(Credit: Neon)
‘Anora’ movie review: a dazzling critique of modern love and misogyny
It comes as no surprise to anyone that the current landscape of finding love and stability is pretty bleak; there are adverts for divorce apps along the tunnels of the tube and the promotion of technology in which we have to pay money to get a foot in the algorithm and find love. Within capitalism, romantic love has been commodified, and this is exactly the subject that Sean Baker concerns himself with in his latest film, Anora.
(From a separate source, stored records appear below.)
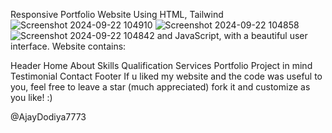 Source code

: Responsive Portfolio Website Using HTML, Tailwind![Screenshot 2024-09-22 104910](https://github.com/user-attachments/assets/4fdb7520-d63e-4c33-b809-c7bbdb956f34)
![Screenshot 2024-09-22 104858](https://github.com/user-attachments/assets/93d48be2-b3de-4fa4-b85c-62bc50302025)
![Screenshot 2024-09-22 104842](https://github.com/user-attachments/assets/96141274-9034-4d24-a89a-3fc2a5c23665)
 and JavaScript, with a beautiful user interface. Website contains:

Header Home About Skills Qualification Services Portfolio Project in mind Testimonial Contact Footer If u liked my website and the code was useful to you, feel free to leave a star (much appreciated) fork it and customize as you like! :)

@AjayDodiya7773
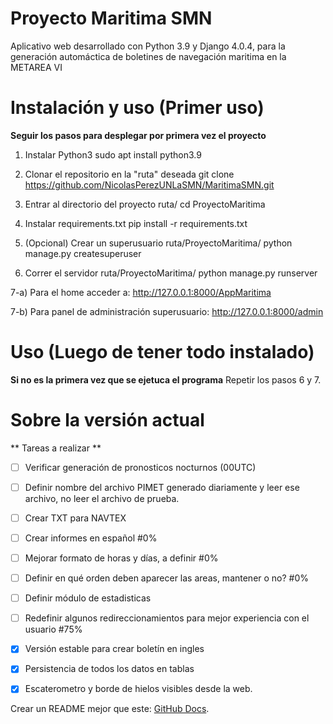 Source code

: # Proyecto Maritima SMN
Aplicativo web desarrollado con Python 3.9 y Django 4.0.4, para la generación automáctica de boletines de navegación maritima en la METAREA VI


# Instalación y uso (Primer uso)
**Seguir los pasos para desplegar por primera vez el proyecto**

1) Instalar Python3
sudo apt install python3.9

2) Clonar el repositorio en la "ruta" deseada
git clone https://github.com/NicolasPerezUNLaSMN/MaritimaSMN.git


3) Entrar al directorio del proyecto
ruta/ cd ProyectoMaritima


4) Instalar requirements.txt
pip install -r requirements.txt


5) (Opcional) Crear un superusuario
ruta/ProyectoMaritima/ python manage.py createsuperuser


6) Correr el servidor
ruta/ProyectoMaritima/ python manage.py runserver

7-a) Para el home acceder a: 
http://127.0.0.1:8000/AppMaritima

7-b) Para panel de administración superusuario:
http://127.0.0.1:8000/admin


# Uso (Luego de tener todo instalado)
**Si no es la primera vez que se ejetuca el programa**
Repetir los pasos 6 y 7.


# Sobre la versión actual
** Tareas a realizar **

- [ ] Verificar generación de pronosticos nocturnos (00UTC)
- [ ] Definir nombre del archivo PIMET generado diariamente y leer ese archivo, no leer el archivo de prueba.
- [ ] Crear TXT para NAVTEX
- [ ] Crear informes en español #0%
- [ ] Mejorar formato de horas y días, a definir #0%
- [ ] Definir en qué orden deben aparecer las areas, mantener o no? #0%
- [ ] Definir módulo de estadisticas
- [ ] Redefinir algunos redireccionamientos para mejor experiencia con el usuario #75%
- [x] Versión estable para crear boletín en ingles
- [x] Persistencia de todos los datos en tablas 
- [x] Escaterometro y borde de hielos visibles desde la web. 



Crear un README mejor que este: [GitHub Docs](https://docs.github.com/es/get-started/writing-on-github/getting-started-with-writing-and-formatting-on-github/basic-writing-and-formatting-syntax).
In Baker’s anti-fairy tale, we follow New York stripper Anni, who impulsively meets and marries the son of a Russian oligarch after a whirlwind romance. But her dreams of love and stability are quickly shattered as his parents try to annul their marriage, reminded of the ever-present limitations of class and womanhood.
At first, the story first feels like an unserious and harmless roller-coaster – we’re lured in by the glorious chaos and noise of the New York clubbing scene, a sensory overload of alluring imagery and pulsating music as Anora/Anni flirts and dances her way through each night. Mikey Madison is ferocious and wildly entertaining, and through her charming schmoozing and small talk, we learn that she is a textbook hustler, shimmying her way up the ladder of social mobility to a better life.
And it is here that we are introduced to Ivan – he’s endearing, but in a slightly pathetic way. He seems eager and harmless, like the kind of guy that would play Minecraft with a headset and overthink his Hinge prompts. But Baker wants us to be disarmed by him; he wants us to think that he is genuine and non-threatening, that Anni holds power over him for being beautiful and in possession of something that he desires. And so, she agrees to become his ‘girlfriend’ for the week; attending parties at his house, playing video games and having sex. But after an impulsive shotgun wedding in Las Vegas, a nightmarish goose chase ensues as Anni is held hostage by a group of Russian cronies as they try to track down Ivan and end their marriage, desperately defending their love and the validity of their relationship.
After eventually finding him, we want Ivan to fight for this class-defying, whirlwind romance, but he harshly retracts his love, saying that she was just a ‘hooker’ and silly to believe any of it was real. Baker disarms the audience through his portrayal of Ivan as a harmless rich kid that is merely in awe of a woman like Anni, that he sees himself as lucky for being the recipient of her attention. But we know that this is not emblematic of our current culture, and he cruelly pulls the rug out from under our feet, with Anni trying to mask her own pride and hurt over being used in this way.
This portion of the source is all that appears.